**Directions**
Each line below from the one containing "# Envelope commands" through the one containing "Set tremolo to" is to be given again exactly, and no line outside that span.

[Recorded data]
►

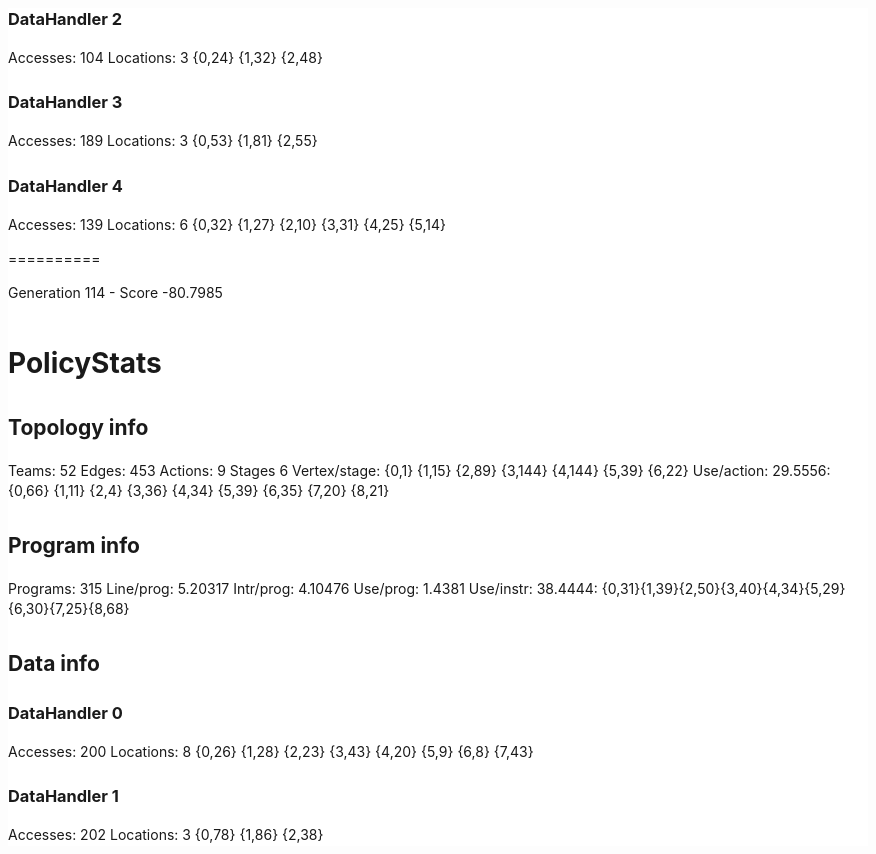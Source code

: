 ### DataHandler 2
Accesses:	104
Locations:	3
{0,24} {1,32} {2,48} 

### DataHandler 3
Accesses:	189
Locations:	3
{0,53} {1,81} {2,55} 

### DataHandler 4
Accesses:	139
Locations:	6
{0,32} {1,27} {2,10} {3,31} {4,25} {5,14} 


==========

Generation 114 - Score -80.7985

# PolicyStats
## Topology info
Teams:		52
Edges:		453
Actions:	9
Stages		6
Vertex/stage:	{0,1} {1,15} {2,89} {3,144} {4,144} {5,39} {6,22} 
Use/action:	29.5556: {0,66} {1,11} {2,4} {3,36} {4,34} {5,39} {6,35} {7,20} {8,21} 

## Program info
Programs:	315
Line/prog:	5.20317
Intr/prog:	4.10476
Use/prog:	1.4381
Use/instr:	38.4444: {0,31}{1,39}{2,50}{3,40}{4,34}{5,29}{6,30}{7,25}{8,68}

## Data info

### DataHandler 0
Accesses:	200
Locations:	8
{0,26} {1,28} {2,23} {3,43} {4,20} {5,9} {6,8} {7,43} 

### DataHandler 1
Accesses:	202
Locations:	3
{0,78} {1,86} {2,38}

◄
►

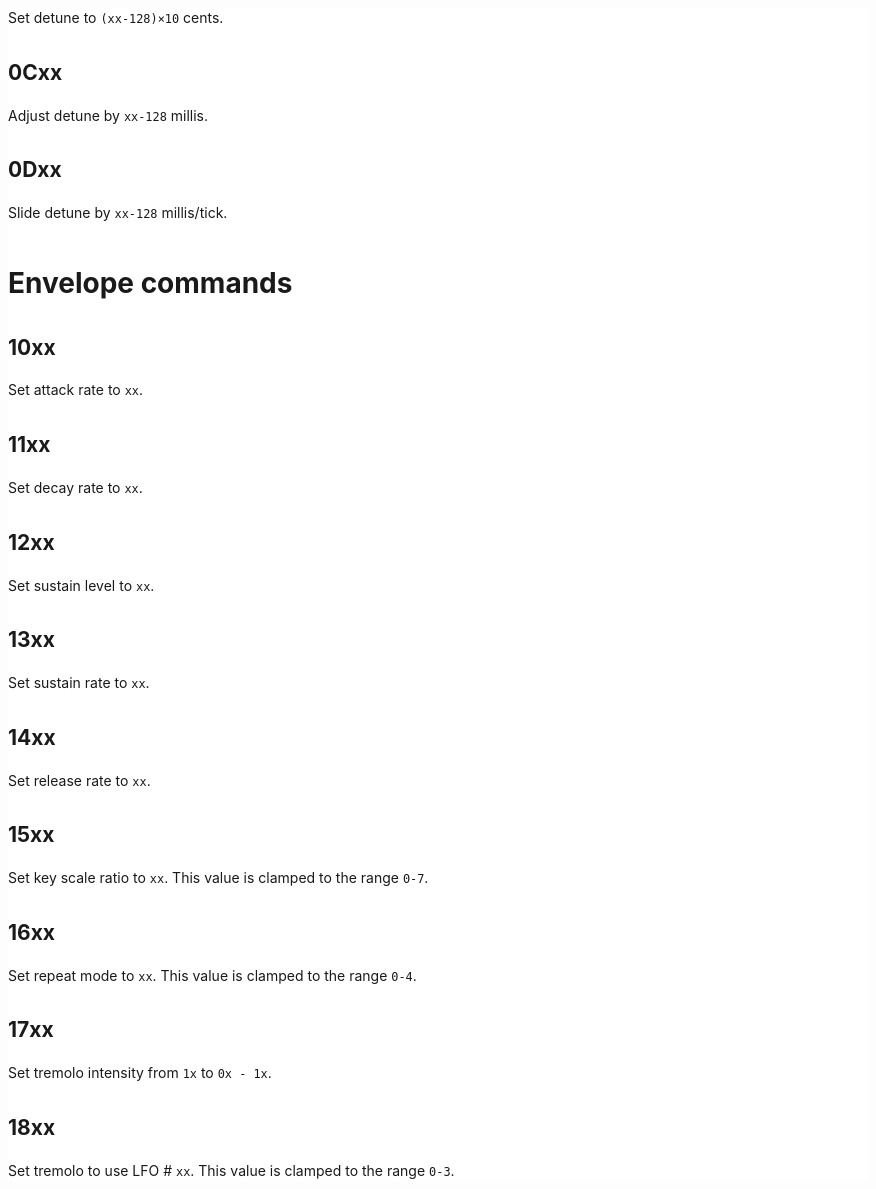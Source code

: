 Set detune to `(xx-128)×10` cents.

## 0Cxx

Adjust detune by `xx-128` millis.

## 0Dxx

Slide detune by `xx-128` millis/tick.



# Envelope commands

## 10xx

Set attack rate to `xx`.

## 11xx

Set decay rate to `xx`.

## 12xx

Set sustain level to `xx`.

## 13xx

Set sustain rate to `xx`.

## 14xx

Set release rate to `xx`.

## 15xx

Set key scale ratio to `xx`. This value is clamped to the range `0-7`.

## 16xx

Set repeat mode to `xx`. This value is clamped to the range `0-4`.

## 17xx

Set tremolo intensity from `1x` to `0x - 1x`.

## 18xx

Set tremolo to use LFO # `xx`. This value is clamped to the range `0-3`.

◄

**Answer box**
# Envelope commands

## 10xx

Set attack rate to `xx`.

## 11xx

Set decay rate to `xx`.

## 12xx

Set sustain level to `xx`.

## 13xx

Set sustain rate to `xx`.

## 14xx

Set release rate to `xx`.

## 15xx

Set key scale ratio to `xx`. This value is clamped to the range `0-7`.

## 16xx

Set repeat mode to `xx`. This value is clamped to the range `0-4`.

## 17xx

Set tremolo intensity from `1x` to `0x - 1x`.

## 18xx

Set tremolo to use LFO # `xx`. This value is clamped to the range `0-3`.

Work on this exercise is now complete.